Most Texas police academies run between 18 and 30 weeks (roughly 720-1,000+ hours of instruction). The length depends on the academy. Large municipal academies like Dallas, Houston, and San Antonio PD run their own 26-32 week programs. Regional academies at community colleges typically run 18-24 weeks for the basic TCOLE certification. Some departments add extra weeks for department-specific training after the TCOLE-mandated curriculum.
The TCOLE minimum requirement is 696 hours of instruction across required topic areas. Most academies exceed this minimum significantly.
What does a typical academy day look like?
Academy days typically run from 0600 or 0700 to 1700 or later. The structure varies by phase.
Physical training (PT) usually starts the day. Early weeks focus on building a baseline: running, push-ups, sit-ups, bodyweight circuits, and obstacle course familiarity. PT intensity increases as the academy progresses. Most academies run PT 3-5 days per week with progressive standards. You will be tested at entry, midpoint, and graduation.
Classroom instruction fills the bulk of the day. TCOLE mandates training in criminal law (Texas Penal Code, Code of Criminal Procedure), traffic law, patrol procedures, criminal investigation, report writing, cultural diversity, mental health crisis intervention, and professional ethics. Expect written exams throughout. Most academies require 70-80% minimum on all tests, and some departments set higher bars. Failing two or more exams typically results in dismissal.
Practical exercises include scenarios, role-playing, and hands-on skill building. Defensive tactics (DT) covers handcuffing, control techniques, ground fighting, and use-of-force decision-making. You will get hit, you will get sprayed with OC (pepper spray), and you will be tased (in most academies) so you understand the tools you carry.
Firearms training is a major academy component. You will learn handgun fundamentals, shotgun operation, and sometimes patrol rifle. Texas peace officers must qualify on the TCOLE firearms course, which tests accuracy and decision-making under stress. Most academies dedicate several weeks to range time with day and night qualification shoots.
Emergency vehicle operations (EVOC) teaches pursuit driving, high-speed maneuvering, and emergency response driving on a closed course. This is one of the most anticipated (and most dangerous) portions of academy training.
What are the physical fitness requirements?

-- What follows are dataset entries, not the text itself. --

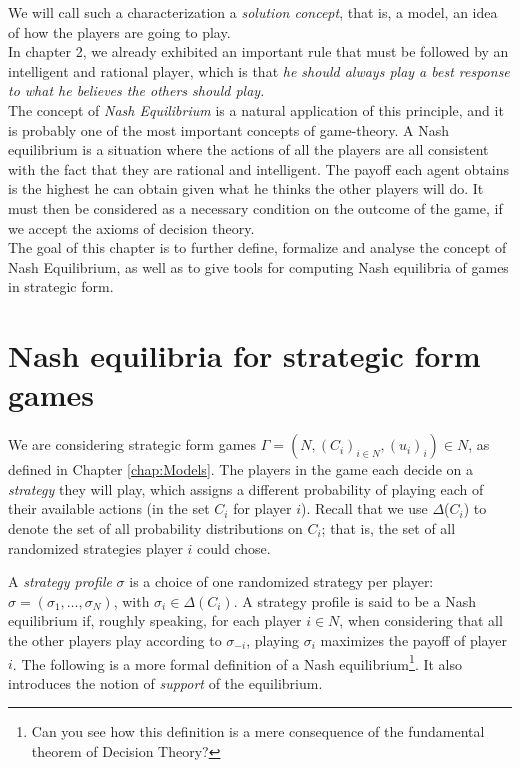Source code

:   We will call such a characterization a \emph{solution concept}, 
  that is,  
 a model, an idea of how the players are going to play.\\
In chapter 2, we already exhibited an important rule that must be followed by an intelligent and rational player, which is that \emph{he should always play a best response to what he believes the others should play.}\\
The concept of \emph{Nash Equilibrium} is a natural application of this principle, 
and it is probably one of the most important concepts of game-theory.
 A Nash equilibrium is a situation where the actions of all the players are all consistent with the fact that they are rational and intelligent.
  The payoff each agent obtains is the highest he can obtain given what he thinks the other players will do.  
  It must then be considered as a necessary condition on the outcome of the game, if we accept the axioms of decision theory. \\
The goal of this chapter is to further define, formalize and analyse the concept of Nash Equilibrium, as well as to give tools for computing Nash equilibria of games in strategic form.



\section{Nash equilibria for strategic form games}

We are considering 
strategic form games $\Gamma = (N,(C_i)_{i \in N}, (u_i)_i) \in N $, 
as defined in Chapter \ref{chap:Models}. 
The players in the game each decide on a \emph{strategy}
 they will play, which assigns a different probability 
 of playing each of their available actions 
 (in the set $C_i$ for player $i$). 
 Recall that we use $\Delta$($C_i$) to denote the set of all 
 probability distributions on $C_i$; that is,  the set 
 of all randomized strategies player $i$ could chose.

A \emph{strategy profile} $\sigma$ is a choice of one randomized strategy per player: $\sigma = (\sigma_1, \ldots, \sigma_N)$, with $\sigma_i \in \Delta(C_i)$. A strategy profile is said to be a Nash equilibrium if, roughly speaking, for each player $i \in N$,  when considering that all the other players play according to $\sigma_{-i}$, playing $\sigma_i$ maximizes the payoff of player $i$.
The following is a more formal definition of a Nash equilibrium\footnote{Can you see how this definition is a mere consequence of the fundamental theorem of Decision Theory?}. 
It also introduces the notion of \emph{support} of the equilibrium.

There is no single statewide physical fitness standard for Texas police academies. Each academy and hiring department sets its own standards. However, common benchmarks you should be able to meet before day one include: 1.5-mile run in under 14 minutes (competitive candidates are under 12 minutes), 25-30 push-ups in one minute, 30-35 sit-ups in one minute, and a 300-meter sprint under 70 seconds.
Showing up in shape is the single best thing you can do for your academy experience. Cadets who struggle physically also tend to struggle academically because they are exhausted, sore, and stressed. Start training 3-6 months before your academy start date.

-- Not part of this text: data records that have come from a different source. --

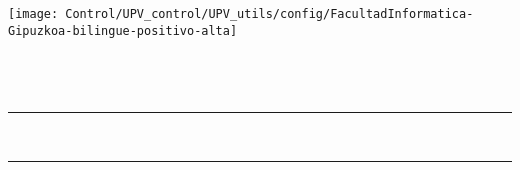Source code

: \thispagestyle{empty}

\newcommand{\HRule}{\rule{\linewidth}{0.5mm}} 

\thispagestyle{empty}
\begin{center}
	
  \texttt{[image: Control/UPV\_control/UPV\_utils/config/FacultadInformatica-Gipuzkoa-bilingue-positivo-alta]} \\[2cm]
  
  {\LARGE \gapizenburua}\\[0.5cm]
  {\Large \ikasketak}\\[0.25cm]
  {\espezialitatea}\\[2cm]
  
  
  \HRule \\[0.5cm]
  {\LARGE 
    \textbf{\izenburua}
  }
  \HRule \\[0.5cm]

  \Large \textsl{\egilea}\\
  
   
  \vfill
  
  \textbf{\zuzendariaktestua}\\
  \zuzendariak\\[2cm]
  
  \data

\end{center}
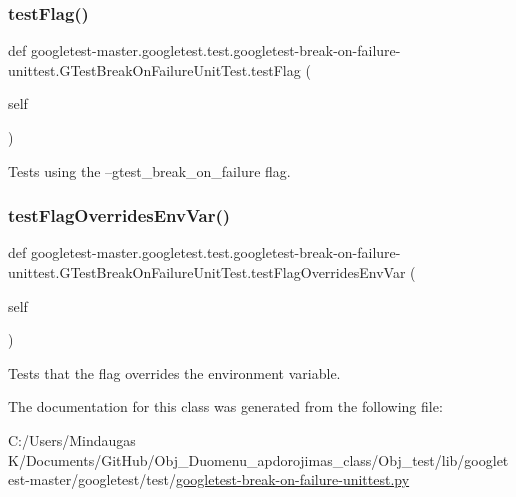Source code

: \subsubsection{\texorpdfstring{testFlag()}{testFlag()}}
{\footnotesize\ttfamily def googletest-\/master.\+googletest.\+test.\+googletest-\/break-\/on-\/failure-\/unittest.\+G\+Test\+Break\+On\+Failure\+Unit\+Test.\+test\+Flag (\begin{DoxyParamCaption}\item[{}]{self }\end{DoxyParamCaption})}

\begin{DoxyVerb}Tests using the --gtest_break_on_failure flag.\end{DoxyVerb}
 \mbox{\label{classgoogletest-master_1_1googletest_1_1test_1_1googletest-break-on-failure-unittest_1_1_g_test_break_on_failure_unit_test_a78eeb7684a8a47d252ec85bb431582ec}} 
\subsubsection{\texorpdfstring{testFlagOverridesEnvVar()}{testFlagOverridesEnvVar()}}
{\footnotesize\ttfamily def googletest-\/master.\+googletest.\+test.\+googletest-\/break-\/on-\/failure-\/unittest.\+G\+Test\+Break\+On\+Failure\+Unit\+Test.\+test\+Flag\+Overrides\+Env\+Var (\begin{DoxyParamCaption}\item[{}]{self }\end{DoxyParamCaption})}

\begin{DoxyVerb}Tests that the flag overrides the environment variable.\end{DoxyVerb}
 

The documentation for this class was generated from the following file\+:\begin{DoxyCompactItemize}
\item 
C\+:/\+Users/\+Mindaugas K/\+Documents/\+Git\+Hub/\+Obj\+\_\+\+Duomenu\+\_\+apdorojimas\+\_\+class/\+Obj\+\_\+test/lib/googletest-\/master/googletest/test/\mbox{\hyperlink{_obj__test_2lib_2googletest-master_2googletest_2test_2googletest-break-on-failure-unittest_8py}{googletest-\/break-\/on-\/failure-\/unittest.\+py}}\end{DoxyCompactItemize}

What gets people sent home?
Academy attrition rates vary but typically run 10-25%. The most common reasons for dismissal are academic failure (failing too many exams), integrity violations (lying about anything, even small things, is an automatic dismissal at most academies), excessive absences, inability to meet physical standards, and firearms qualification failure. Of these, integrity is the most absolute. Law enforcement academies operate on a trust-based system. A single lie, even about something minor, can end your academy career permanently.
How should I prepare?
Start running now. Build to 3-4 miles at a comfortable pace, three times per week minimum. Add push-ups, sit-ups, and bodyweight squats daily. Read the Texas Penal Code, Titles 1-7, before academy starts. You do not need to memorize it, but familiarity with the structure and key offenses (assault, theft, robbery, burglary, sexual offenses, homicide) will give you a meaningful head start. Practice writing clearly and concisely because report writing is where many cadets struggle. If you can write a clear, factual narrative, you are ahead of most of your class.
What happens after graduation?
Graduating from the academy earns you eligibility for TCOLE peace officer licensure. You must then pass the TCOLE state licensing exam. After that, most departments place new officers in a Field Training Officer (FTO) program lasting 12-16 weeks where you ride with experienced officers and are evaluated on real-world performance. The FTO phase is where academy knowledge meets street reality. Many officers say FTO is harder than the academy itself.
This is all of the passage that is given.